» **Task instructions**
Copy each line containing the word "method" from the records that follow, please.

[Stored data entries]
※ ※ ※

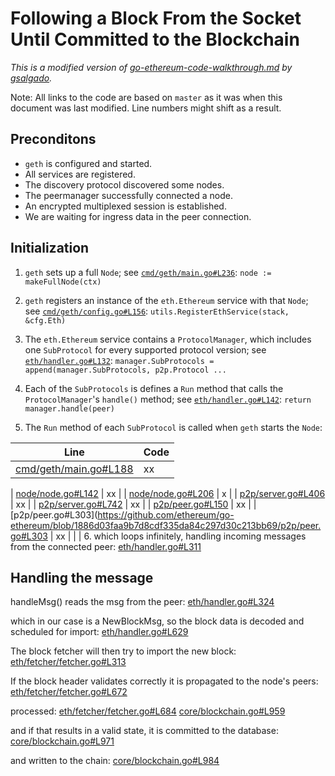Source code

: # Following a Block From the Socket Until Committed to the Blockchain

_This is a modified version of [go-ethereum-code-walkthrough.md](https://gist.github.com/gsalgado/16a67aa51207f87e259a7007a2e8d274) by [gsalgado](https://github.com/gsalgado)._

Note: All links to the code are based on `master` as it was when this document was last modified. Line numbers might shift as a result.

## Preconditons
* `geth` is configured and started.
* All services are registered.
* The discovery protocol discovered some nodes.
* The peermanager successfully connected a node.
* An encrypted multiplexed session is established.
* We are waiting for ingress data in the peer connection.

## Initialization

1. `geth` sets up a full `Node`; see [`cmd/geth/main.go#L236`](https://github.com/ethereum/go-ethereum/blob/master/cmd/geth/main.go#L236):
```node := makeFullNode(ctx)```

2. `geth` registers an instance of the `eth.Ethereum` service with that `Node`; see [`cmd/geth/config.go#L156`](https://github.com/ethereum/go-ethereum/blob/master/cmd/geth/config.go#L156):
```utils.RegisterEthService(stack, &cfg.Eth)```

3. The `eth.Ethereum` service contains a `ProtocolManager`, which includes one `SubProtocol` for every supported protocol version; see [`eth/handler.go#L132`](https://github.com/ethereum/go-ethereum/blob/master/eth/handler.go#L132):
```manager.SubProtocols = append(manager.SubProtocols, p2p.Protocol ...```

4. Each of the `SubProtocols` is defines a `Run` method that calls the `ProtocolManager`'s `handle()` method; see [`eth/handler.go#L142`](https://github.com/ethereum/go-ethereum/blob/master/eth/handler.go#L142):
```return manager.handle(peer)```

5. The `Run` method of each `SubProtocol` is called when `geth` starts the `Node`:

  | Line | Code |
  | --- |   --- |
  | [cmd/geth/main.go#L188](https://github.com/ethereum/go-ethereum/blob/1886d03faa9b7d8cdf335da84c297d30c213bb69/cmd/geth/main.go#L188) | xx |
  | 
[node/node.go#L142](https://github.com/ethereum/go-ethereum/blob/1886d03faa9b7d8cdf335da84c297d30c213bb69/node/node.go#L142) | xx |
  | [node/node.go#L206](https://github.com/ethereum/go-ethereum/blob/1886d03faa9b7d8cdf335da84c297d30c213bb69/node/node.go#L206) | x  |
  | [p2p/server.go#L406](https://github.com/ethereum/go-ethereum/blob/1886d03faa9b7d8cdf335da84c297d30c213bb69/p2p/server.go#L406) | xx |
  | [p2p/server.go#L742](https://github.com/ethereum/go-ethereum/blob/1886d03faa9b7d8cdf335da84c297d30c213bb69/p2p/server.go#L742)
 | xx |
  | [p2p/peer.go#L150](https://github.com/ethereum/go-ethereum/blob/1886d03faa9b7d8cdf335da84c297d30c213bb69/p2p/peer.go#L150)
 | xx |
  | [p2p/peer.go#L303](https://github.com/ethereum/go-ethereum/blob/1886d03faa9b7d8cdf335da84c297d30c213bb69/p2p/peer.go#L303 | xx |
  | | 
6. which loops infinitely, handling incoming messages from the connected peer:
[eth/handler.go#L311](https://github.com/ethereum/go-ethereum/blob/1886d03faa9b7d8cdf335da84c297d30c213bb69/eth/handler.go#L311)


## Handling the message

handleMsg() reads the msg from the peer:
[eth/handler.go#L324](https://github.com/ethereum/go-ethereum/blob/1886d03faa9b7d8cdf335da84c297d30c213bb69/eth/handler.go#L324)

which in our case is a NewBlockMsg, so the block data is decoded and scheduled for import:
[eth/handler.go#L629](https://github.com/ethereum/go-ethereum/blob/1886d03faa9b7d8cdf335da84c297d30c213bb69/eth/handler.go#L629)

The block fetcher will then try to import the new block:
[eth/fetcher/fetcher.go#L313](https://github.com/ethereum/go-ethereum/blob/1886d03faa9b7d8cdf335da84c297d30c213bb69/eth/fetcher/fetcher.go#L313)

If the block header validates correctly it is propagated to the node's peers:
[eth/fetcher/fetcher.go#L672](https://github.com/ethereum/go-ethereum/blob/1886d03faa9b7d8cdf335da84c297d30c213bb69/eth/fetcher/fetcher.go#L672)

processed:
[eth/fetcher/fetcher.go#L684](https://github.com/ethereum/go-ethereum/blob/1886d03faa9b7d8cdf335da84c297d30c213bb69/eth/fetcher/fetcher.go#L684)
[core/blockchain.go#L959](https://github.com/ethereum/go-ethereum/blob/1886d03faa9b7d8cdf335da84c297d30c213bb69/core/blockchain.go#L959)

and if that results in a valid state, it is committed to the database:
[core/blockchain.go#L971](https://github.com/ethereum/go-ethereum/blob/1886d03faa9b7d8cdf335da84c297d30c213bb69/core/blockchain.go#L971)

and written to the chain:
[core/blockchain.go#L984](https://github.com/ethereum/go-ethereum/blob/1886d03faa9b7d8cdf335da84c297d30c213bb69/core/blockchain.go#L984)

※ ※ ※

» **Exercise result**
4. Each of the `SubProtocols` is defines a `Run` method that calls the `ProtocolManager`'s `handle()` method; see [`eth/handler.go#L142`](https://github.com/ethereum/go-ethereum/blob/master/eth/handler.go#L142):
5. The `Run` method of each `SubProtocol` is called when `geth` starts the `Node`:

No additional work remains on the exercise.